#### Material shown ####
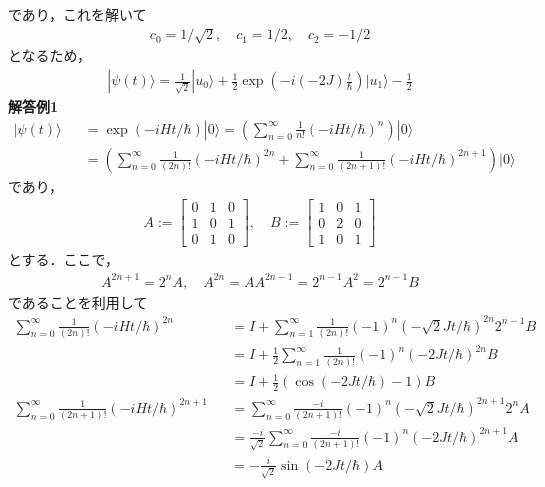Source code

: \documentclass[12pt,dvipdfmx]{jsarticle}
\begin{document}
であり，これを解いて
\begin{eqnarray}
  c_0 = 1/\sqrt{2},\quad c_1 = 1/2,\quad c_2 = -1/2
\end{eqnarray}
となるため，
\begin{eqnarray}
  |\psi(t)\rangle = \frac{1}{\sqrt{2}}|u_0\rangle + \frac{1}{2}\exp\left( -i(-2J)\frac{t}{\hbar} \right)|u_1\rangle-\frac{1}{2}
\end{eqnarray}
\textbf{解答例1}\\
\begin{eqnarray}
  |\psi(t)\rangle &&= \exp( -iHt/\hbar )|0\rangle = \left( \sum_{n=0}^{\infty}\frac{1}{n!}(-iHt/\hbar)^n  \right)|0\rangle\\
  &&= \left( \sum_{n=0}^{\infty}\frac{1}{(2n)!}(-iHt/\hbar)^{2n} + \sum_{n=0}^{\infty}\frac{1}{(2n+1)!}(-iHt/\hbar)^{2n+1} \right)|0\rangle
\end{eqnarray}
であり，
\begin{eqnarray}
  A:= 
  \begin{bmatrix}
    0 & 1& 0\\
    1 & 0 & 1\\
    0 & 1& 0
  \end{bmatrix},\quad
  B:=
  \begin{bmatrix}
    1 & 0 & 1\\
    0 & 2& 0\\
    1 & 0 & 1
  \end{bmatrix}
\end{eqnarray}
とする．ここで，
\begin{eqnarray}
  A^{2n+1} = 2^nA, \quad A^{2n} = A A^{2n-1} = 2^{n-1}A^2 = 2^{n-1}B 
\end{eqnarray}
であることを利用して
\begin{eqnarray}
  \sum_{n=0}^{\infty}\frac{1}{(2n)!}(-iHt/\hbar)^{2n} &&= I + \sum_{n=1}^{\infty} \frac{1}{(2n)!}(-1)^n (-\sqrt{2}J t/\hbar)^{2n}2^{n-1} B\\
  &&= I + \frac{1}{2}\sum_{n=1}^{\infty} \frac{1}{(2n)!}(-1)^n (-2J t/\hbar)^{2n} B\\
  &&= I + \frac{1}{2}\left( \cos(-2J t/\hbar)-1 \right)B\\
  \sum_{n=0}^{\infty}\frac{1}{(2n+1)!}(-iHt/\hbar)^{2n+1} &&= \sum_{n=0}^{\infty} \frac{-i}{(2n+1)!}(-1)^n (-\sqrt{2}J t/\hbar)^{2n+1}2^n A\\
  &&= \frac{-i}{\sqrt{2}}\sum_{n=0}^{\infty} \frac{-i}{(2n+1)!}(-1)^n (-2J t/\hbar)^{2n+1} A\\
  &&= -\frac{i}{\sqrt{2}}\sin(-2J t/\hbar)A
\end{eqnarray}
\end{document}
####
A faithful copy of the records above, without images, is what to give back.

_Response to this exercise_
Source code

: \documentclass[12pt,dvipdfmx]{jsarticle}
\begin{document}
であり，これを解いて
\begin{eqnarray}
  c_0 = 1/\sqrt{2},\quad c_1 = 1/2,\quad c_2 = -1/2
\end{eqnarray}
となるため，
\begin{eqnarray}
  |\psi(t)\rangle = \frac{1}{\sqrt{2}}|u_0\rangle + \frac{1}{2}\exp\left( -i(-2J)\frac{t}{\hbar} \right)|u_1\rangle-\frac{1}{2}
\end{eqnarray}
\textbf{解答例1}\\
\begin{eqnarray}
  |\psi(t)\rangle &&= \exp( -iHt/\hbar )|0\rangle = \left( \sum_{n=0}^{\infty}\frac{1}{n!}(-iHt/\hbar)^n  \right)|0\rangle\\
  &&= \left( \sum_{n=0}^{\infty}\frac{1}{(2n)!}(-iHt/\hbar)^{2n} + \sum_{n=0}^{\infty}\frac{1}{(2n+1)!}(-iHt/\hbar)^{2n+1} \right)|0\rangle
\end{eqnarray}
であり，
\begin{eqnarray}
  A:= 
  \begin{bmatrix}
    0 & 1& 0\\
    1 & 0 & 1\\
    0 & 1& 0
  \end{bmatrix},\quad
  B:=
  \begin{bmatrix}
    1 & 0 & 1\\
    0 & 2& 0\\
    1 & 0 & 1
  \end{bmatrix}
\end{eqnarray}
とする．ここで，
\begin{eqnarray}
  A^{2n+1} = 2^nA, \quad A^{2n} = A A^{2n-1} = 2^{n-1}A^2 = 2^{n-1}B 
\end{eqnarray}
であることを利用して
\begin{eqnarray}
  \sum_{n=0}^{\infty}\frac{1}{(2n)!}(-iHt/\hbar)^{2n} &&= I + \sum_{n=1}^{\infty} \frac{1}{(2n)!}(-1)^n (-\sqrt{2}J t/\hbar)^{2n}2^{n-1} B\\
  &&= I + \frac{1}{2}\sum_{n=1}^{\infty} \frac{1}{(2n)!}(-1)^n (-2J t/\hbar)^{2n} B\\
  &&= I + \frac{1}{2}\left( \cos(-2J t/\hbar)-1 \right)B\\
  \sum_{n=0}^{\infty}\frac{1}{(2n+1)!}(-iHt/\hbar)^{2n+1} &&= \sum_{n=0}^{\infty} \frac{-i}{(2n+1)!}(-1)^n (-\sqrt{2}J t/\hbar)^{2n+1}2^n A\\
  &&= \frac{-i}{\sqrt{2}}\sum_{n=0}^{\infty} \frac{-i}{(2n+1)!}(-1)^n (-2J t/\hbar)^{2n+1} A\\
  &&= -\frac{i}{\sqrt{2}}\sin(-2J t/\hbar)A
\end{eqnarray}
\end{document}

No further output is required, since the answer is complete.